None of this has much bearing on the question that prompted the book in the first place, but it does set the stage for Abrams’ advocacy of Judaism in his discussion of “the flight from Judaism.” Not only do the vast majority of American Jews not practice Judaism in any form, they reject religion entirely. Polls show that while three-quarters of American blacks, 57 percent of white Catholics, and 47 percent of white Protestants declare religion to be important in their lives, scarcely a third of Jews do. And of this third, an indeterminate proportion have in mind ethnic identity when they speak of religion. A majority of Jews claiming strong ties to the Jewish community do not pay their dues. “Jewishness,” meaning ethnic sentiment, replaces Judaism the religion in any form. Surrogates for religion (“civil religion”) include philanthropy, activities in support of the state of Israel, liberal politics in the cloak of “prophetic Judaism,” and memorialization of the holocaust: “In fact, 85% of American Jews say that the Holocaust is very important to their sense of being Jewish. Fewer Jews say that about God, the Torah, or any other factor.” But these fundamentally ethnic formulations of personal and even public identification are losing purchase as ethnicity dissolves in the melting pot.

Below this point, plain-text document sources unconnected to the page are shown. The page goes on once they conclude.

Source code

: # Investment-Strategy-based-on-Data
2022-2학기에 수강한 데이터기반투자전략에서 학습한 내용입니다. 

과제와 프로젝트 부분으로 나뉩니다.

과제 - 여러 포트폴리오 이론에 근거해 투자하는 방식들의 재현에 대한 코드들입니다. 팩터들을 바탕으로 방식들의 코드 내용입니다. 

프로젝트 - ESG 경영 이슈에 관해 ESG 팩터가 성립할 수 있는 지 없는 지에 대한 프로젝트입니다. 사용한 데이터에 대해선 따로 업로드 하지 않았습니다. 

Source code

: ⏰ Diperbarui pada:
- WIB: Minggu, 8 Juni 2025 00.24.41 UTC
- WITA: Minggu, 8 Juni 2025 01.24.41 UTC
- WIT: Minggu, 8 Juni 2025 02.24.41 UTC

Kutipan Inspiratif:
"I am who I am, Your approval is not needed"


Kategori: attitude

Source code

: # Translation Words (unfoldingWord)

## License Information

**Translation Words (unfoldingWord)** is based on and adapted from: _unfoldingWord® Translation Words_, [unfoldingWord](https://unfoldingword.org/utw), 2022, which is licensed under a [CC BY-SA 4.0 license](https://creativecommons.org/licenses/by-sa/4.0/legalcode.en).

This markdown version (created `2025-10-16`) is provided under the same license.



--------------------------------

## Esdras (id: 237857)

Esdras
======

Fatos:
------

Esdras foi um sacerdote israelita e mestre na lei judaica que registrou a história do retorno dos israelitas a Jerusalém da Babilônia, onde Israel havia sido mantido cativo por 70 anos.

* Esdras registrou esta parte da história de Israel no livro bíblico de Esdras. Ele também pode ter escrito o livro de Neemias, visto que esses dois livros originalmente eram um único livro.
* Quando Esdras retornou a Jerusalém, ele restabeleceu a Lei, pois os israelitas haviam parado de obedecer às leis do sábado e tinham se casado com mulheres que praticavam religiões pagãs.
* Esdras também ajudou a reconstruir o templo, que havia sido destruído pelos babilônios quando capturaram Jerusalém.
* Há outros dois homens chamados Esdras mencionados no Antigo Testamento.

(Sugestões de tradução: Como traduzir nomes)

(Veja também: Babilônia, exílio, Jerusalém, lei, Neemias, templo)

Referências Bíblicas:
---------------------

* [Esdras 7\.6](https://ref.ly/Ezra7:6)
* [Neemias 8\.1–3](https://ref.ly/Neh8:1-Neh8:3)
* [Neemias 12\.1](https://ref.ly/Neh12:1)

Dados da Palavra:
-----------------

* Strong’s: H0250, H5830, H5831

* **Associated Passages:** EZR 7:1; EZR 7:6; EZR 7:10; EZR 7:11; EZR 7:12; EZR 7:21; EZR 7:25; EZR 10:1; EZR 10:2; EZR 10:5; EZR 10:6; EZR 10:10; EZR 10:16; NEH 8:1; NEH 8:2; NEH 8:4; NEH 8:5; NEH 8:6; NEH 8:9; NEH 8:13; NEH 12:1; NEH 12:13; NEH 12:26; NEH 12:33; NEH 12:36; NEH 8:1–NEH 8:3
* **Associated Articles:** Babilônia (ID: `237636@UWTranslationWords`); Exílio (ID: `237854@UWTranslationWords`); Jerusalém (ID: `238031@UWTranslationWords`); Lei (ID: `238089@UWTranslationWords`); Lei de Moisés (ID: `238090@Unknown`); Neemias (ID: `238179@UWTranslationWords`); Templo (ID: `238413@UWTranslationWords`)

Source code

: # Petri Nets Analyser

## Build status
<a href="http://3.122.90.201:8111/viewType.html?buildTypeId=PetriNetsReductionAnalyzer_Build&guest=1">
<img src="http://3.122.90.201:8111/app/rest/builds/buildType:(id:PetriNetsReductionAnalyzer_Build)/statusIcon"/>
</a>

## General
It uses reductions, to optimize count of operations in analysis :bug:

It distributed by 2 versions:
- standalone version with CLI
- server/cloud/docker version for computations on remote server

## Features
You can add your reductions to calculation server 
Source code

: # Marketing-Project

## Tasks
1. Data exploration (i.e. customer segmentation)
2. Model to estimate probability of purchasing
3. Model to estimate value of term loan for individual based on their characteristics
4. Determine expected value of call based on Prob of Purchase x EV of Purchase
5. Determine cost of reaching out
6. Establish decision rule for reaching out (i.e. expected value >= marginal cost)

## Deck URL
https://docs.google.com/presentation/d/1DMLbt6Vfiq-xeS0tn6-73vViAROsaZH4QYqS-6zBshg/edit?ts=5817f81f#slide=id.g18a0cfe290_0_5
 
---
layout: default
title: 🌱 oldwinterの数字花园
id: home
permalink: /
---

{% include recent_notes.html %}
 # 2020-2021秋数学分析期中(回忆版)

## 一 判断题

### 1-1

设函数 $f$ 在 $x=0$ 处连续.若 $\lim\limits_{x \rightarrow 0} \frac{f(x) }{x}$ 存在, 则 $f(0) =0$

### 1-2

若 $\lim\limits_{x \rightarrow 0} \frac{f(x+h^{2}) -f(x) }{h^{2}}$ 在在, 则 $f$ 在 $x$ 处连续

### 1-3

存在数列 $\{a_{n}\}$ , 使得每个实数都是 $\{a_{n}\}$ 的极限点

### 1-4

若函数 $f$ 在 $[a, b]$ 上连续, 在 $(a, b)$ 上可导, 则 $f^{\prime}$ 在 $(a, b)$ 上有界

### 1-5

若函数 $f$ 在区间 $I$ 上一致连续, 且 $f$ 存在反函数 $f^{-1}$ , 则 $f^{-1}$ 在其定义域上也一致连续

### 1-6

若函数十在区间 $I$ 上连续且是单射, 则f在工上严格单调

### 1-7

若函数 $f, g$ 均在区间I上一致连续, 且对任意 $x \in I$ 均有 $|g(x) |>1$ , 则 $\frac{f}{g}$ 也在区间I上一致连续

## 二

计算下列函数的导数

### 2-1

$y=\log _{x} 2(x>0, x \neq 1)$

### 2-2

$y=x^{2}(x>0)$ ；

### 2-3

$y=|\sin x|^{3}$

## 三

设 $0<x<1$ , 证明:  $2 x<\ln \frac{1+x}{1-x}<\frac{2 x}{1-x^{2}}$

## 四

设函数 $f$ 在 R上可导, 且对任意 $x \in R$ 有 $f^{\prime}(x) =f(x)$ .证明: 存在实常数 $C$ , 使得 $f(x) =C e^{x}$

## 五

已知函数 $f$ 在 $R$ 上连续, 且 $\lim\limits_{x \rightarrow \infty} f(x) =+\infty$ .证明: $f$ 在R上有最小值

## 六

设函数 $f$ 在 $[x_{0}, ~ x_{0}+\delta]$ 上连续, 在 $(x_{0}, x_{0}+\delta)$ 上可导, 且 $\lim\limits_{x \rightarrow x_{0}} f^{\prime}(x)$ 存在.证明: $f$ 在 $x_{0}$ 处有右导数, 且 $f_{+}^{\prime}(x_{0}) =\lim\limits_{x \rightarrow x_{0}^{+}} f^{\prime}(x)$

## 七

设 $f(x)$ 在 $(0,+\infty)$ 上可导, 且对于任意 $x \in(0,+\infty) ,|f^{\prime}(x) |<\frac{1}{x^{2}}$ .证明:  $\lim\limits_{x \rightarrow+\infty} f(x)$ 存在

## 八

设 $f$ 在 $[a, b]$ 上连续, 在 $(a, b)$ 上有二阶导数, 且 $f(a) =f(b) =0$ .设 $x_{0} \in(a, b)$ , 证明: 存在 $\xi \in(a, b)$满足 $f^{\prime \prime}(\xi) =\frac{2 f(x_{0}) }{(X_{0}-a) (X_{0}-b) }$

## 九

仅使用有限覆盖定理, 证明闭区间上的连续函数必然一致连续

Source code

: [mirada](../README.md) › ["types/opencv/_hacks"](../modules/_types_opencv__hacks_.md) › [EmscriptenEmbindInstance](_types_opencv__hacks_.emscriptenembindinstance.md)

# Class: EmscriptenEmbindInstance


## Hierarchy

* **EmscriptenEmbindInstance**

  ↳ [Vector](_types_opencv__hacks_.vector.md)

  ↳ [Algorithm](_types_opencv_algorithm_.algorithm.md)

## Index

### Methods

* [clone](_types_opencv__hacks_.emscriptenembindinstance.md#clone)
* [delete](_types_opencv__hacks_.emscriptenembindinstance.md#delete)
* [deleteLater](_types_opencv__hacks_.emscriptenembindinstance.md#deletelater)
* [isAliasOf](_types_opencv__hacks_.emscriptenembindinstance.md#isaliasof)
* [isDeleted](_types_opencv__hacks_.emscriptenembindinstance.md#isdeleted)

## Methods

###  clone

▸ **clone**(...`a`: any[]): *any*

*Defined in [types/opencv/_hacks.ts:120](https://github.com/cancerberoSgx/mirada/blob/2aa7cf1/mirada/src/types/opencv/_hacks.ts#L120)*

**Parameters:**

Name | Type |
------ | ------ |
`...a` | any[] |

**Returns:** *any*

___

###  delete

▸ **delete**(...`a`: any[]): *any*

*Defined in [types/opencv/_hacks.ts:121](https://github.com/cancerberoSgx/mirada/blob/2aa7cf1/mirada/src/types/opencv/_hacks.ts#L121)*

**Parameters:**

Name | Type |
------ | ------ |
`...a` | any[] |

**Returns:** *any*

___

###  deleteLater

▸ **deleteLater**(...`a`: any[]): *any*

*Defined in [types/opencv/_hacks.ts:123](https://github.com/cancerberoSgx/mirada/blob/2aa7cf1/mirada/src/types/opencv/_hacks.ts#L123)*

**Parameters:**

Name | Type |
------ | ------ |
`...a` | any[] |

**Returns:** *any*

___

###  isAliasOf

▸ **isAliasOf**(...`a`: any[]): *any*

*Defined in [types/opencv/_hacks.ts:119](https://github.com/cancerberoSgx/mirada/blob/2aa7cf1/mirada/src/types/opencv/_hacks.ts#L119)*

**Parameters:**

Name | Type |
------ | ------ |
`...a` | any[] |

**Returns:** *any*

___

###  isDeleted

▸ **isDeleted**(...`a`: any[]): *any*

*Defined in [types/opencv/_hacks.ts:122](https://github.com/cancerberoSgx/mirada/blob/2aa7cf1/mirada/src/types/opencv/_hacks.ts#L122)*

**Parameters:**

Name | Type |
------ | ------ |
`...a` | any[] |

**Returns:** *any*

American Jews have mostly abandoned the religion of Judaism, Abrams says, whether in Orthodox or any other form. His prescription is simple: “A decision to place Judaism back in the center of Jewish life would mean that the American Jewish community must reevaluate its struggle for secularism. It would mean a rethinking of relations between Orthodox and non-Orthodox Jews. And it would require each Jew to rethink his own religious life and practices.” But American Jews do not affirm “the ‘apartness’ that Judaism demands.” The reason this fact provokes fear, in Abrams’ words, is simple: “Whether American Jews can commit themselves anew to the goal of survival, to reversing the demographic patterns that threaten their collective future, depends on whether they still believe they are above all else members of a religious community. As an ethnic, cultural, or political entity they are doomed.”

But religion is not a solution to the threatened problems of an ethnic group: it is away of life, a worldview, embodied by a social entity deemed holy, concerned (in the case of Judaism) with God, God’s self-manifestation in the Torah, God’s love for the supernatural social entity, “Israel” (meaning the chosen and holy people, not to be confused with this-worldly entities of the same name), and God’s image of Man, who is made in God’s image, after God’s likeness. Adopting these principles of faith not by reason of conviction but from political or social considerations simply deepens the political or social crisis, even in the short run. Has anyone before offered mass hypocrisy as a solution to a social problem? I doubt that God, for his part, will be much impressed. People practice religion because they believe that is what God wants them to do, not so that their grandchildren will do the same. They leave the rest, including their lives and their future, in God’s hands. Appealing to the sacred in the name of the secular, Abrams asks for what cannot, and should not, be. Still, in a this-worldly framework, his book is objective and professional.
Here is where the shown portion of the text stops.